The output lists all the resources that will be created by kops, and also saves the state in the bucket. At this point, our cluster has not yet been created, so we need to run the update command to reconcile the cluster state with our desired state stored in the bucket:
kops update cluster --name mycluster.k8.mydomain.com --yes --admin
After a successfull execution you shoud see something similar:
I0805 19:21:18.864775 420833 update_cluster.go:326] Exporting kubeconfig for cluster
kOps has set your kubectl context to mycluster.k8.mydomain.com
Cluster is starting. It should be ready in a few minutes.
Oops, DNS controller is crashing:
Once the cluster is created, I noticed something weird: The API server was unreachable through kubectl
. Normally, after a kops installation, the kube context is configured and the communication with the API server should be possible. I checked the DNS entries and noticed right away that there was no DNS records for the public api server load balancer. As we saw before, kops creates a load balancer with the following DNS pattern api.{cluster_domain}. However, I did not find any DNS entry for api.mycluster.k8.mydomain.com, and this seemed to be a very early misfortune. The first idea I got was to create manually an entry that points to the load balancer ip address. In this way, I should be able to hit the cluster using kubectl
and figure out what was going on. Taking a look at the pods in the kube-system
namespace I saw that:
dns-controller-7dbdbc467f-zg2x7 0/1 CrashLoopBackOff 10 (20s ago) 28m
The DNS controller, which is a kops component responsible for creating DNS records for both the internal and public API server when the cluster is created and for updating them in case there is a change, was crashing. I checked the logs of the dns-controller and discussed the issue with the kops dev team, and we came to the conclusion that this was a bug that needed to be fixed. After digging into kops source code, I was able to find where the pain point was, and submitted a fix to the project which was accepted by the kops team. For details, you can checkout the issue description here: https://github.com/kubernetes/kops/issues/13441 and the PR with the fix: https://github.com/kubernetes/kops/pull/13443
Luckily now, if you are using versions > 1.23.0 (which is recommended), you will not encounter this issue. No need to thank me, you are welcome.

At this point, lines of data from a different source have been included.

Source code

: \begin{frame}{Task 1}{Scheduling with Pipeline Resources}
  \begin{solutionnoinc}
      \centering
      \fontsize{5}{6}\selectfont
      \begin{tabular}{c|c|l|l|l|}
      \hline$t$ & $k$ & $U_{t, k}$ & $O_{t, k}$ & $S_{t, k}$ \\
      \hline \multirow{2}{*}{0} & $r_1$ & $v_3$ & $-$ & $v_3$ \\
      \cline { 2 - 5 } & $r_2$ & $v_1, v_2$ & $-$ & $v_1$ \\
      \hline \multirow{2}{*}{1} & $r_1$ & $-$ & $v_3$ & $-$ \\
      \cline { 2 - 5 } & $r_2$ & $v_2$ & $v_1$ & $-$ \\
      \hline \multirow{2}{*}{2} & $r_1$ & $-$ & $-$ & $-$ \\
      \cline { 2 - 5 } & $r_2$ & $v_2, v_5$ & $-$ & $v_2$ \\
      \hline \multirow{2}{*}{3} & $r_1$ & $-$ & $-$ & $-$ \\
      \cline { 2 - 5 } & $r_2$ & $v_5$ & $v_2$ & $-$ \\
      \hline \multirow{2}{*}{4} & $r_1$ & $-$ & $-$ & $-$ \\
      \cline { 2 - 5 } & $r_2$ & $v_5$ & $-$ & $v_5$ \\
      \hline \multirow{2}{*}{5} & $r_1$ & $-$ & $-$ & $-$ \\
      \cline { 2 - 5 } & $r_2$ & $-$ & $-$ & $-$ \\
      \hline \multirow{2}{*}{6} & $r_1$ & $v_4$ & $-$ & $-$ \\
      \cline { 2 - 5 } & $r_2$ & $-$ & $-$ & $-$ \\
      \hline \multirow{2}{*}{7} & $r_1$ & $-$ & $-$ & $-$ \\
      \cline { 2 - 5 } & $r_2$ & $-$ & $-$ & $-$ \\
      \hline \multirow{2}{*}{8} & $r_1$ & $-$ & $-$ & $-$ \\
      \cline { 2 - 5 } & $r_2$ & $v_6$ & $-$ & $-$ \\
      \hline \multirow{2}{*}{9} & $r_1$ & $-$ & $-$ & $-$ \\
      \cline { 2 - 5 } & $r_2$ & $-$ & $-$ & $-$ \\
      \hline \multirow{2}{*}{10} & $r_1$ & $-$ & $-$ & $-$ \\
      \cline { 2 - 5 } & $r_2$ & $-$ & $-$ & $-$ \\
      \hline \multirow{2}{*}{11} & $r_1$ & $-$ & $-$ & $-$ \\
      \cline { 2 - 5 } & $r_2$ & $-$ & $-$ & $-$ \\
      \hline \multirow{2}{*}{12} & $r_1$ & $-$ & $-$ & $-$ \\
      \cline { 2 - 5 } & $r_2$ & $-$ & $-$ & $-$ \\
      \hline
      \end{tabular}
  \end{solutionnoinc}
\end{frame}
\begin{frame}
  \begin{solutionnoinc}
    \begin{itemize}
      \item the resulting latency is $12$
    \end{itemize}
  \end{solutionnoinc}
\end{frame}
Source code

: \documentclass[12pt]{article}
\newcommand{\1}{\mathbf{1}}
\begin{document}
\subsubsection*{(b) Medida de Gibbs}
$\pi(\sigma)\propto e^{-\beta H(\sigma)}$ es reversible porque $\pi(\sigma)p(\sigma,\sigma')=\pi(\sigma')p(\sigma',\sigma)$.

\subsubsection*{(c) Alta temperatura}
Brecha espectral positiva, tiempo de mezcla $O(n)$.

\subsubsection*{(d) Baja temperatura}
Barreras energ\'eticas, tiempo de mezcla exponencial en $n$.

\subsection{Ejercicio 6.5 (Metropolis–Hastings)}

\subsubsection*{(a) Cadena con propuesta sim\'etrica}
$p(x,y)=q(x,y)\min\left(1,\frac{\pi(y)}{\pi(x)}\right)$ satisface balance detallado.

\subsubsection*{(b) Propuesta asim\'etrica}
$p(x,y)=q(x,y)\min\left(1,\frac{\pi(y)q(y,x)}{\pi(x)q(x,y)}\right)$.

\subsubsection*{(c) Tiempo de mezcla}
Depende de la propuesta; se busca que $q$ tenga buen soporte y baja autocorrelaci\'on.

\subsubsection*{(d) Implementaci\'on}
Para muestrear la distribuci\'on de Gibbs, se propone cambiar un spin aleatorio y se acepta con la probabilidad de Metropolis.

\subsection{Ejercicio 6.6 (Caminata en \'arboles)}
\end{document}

Wait a sec, there is no CSI plugin installed:
Another annoying thing I noticed when I started deploying workloads is that there was no CSI installed for Digital Ocean, so whenever there was a volume creation, things got stuck. It does not take much to install the necessary components to get volumes working, but it would have been nice to have the plugin already installed. I discussed the matter with the kops team and we figured out that this is indeed something reasonable to have installed and managed by kops. I opened an issue in the kops project which was resolved quickly by kops maintainers. More details here: https://github.com/kubernetes/kops/issues/13480
Luckily any new kops installations with versions > 1.23.0 will have the CSI plugin installed and managed by kops.
Comparing between digital ocean managed Kubernetes:
So now that we have our cluster up and running and all the issues resolved, it’s worth doing a comparison between the DO managed solution and kops in terms of pricing.
DO managed K8 provides a free control plane (without HA), so only the cost of the worker nodes is taken into account. In case a HA control plane is needed, an additional monthly 40$ should be paid.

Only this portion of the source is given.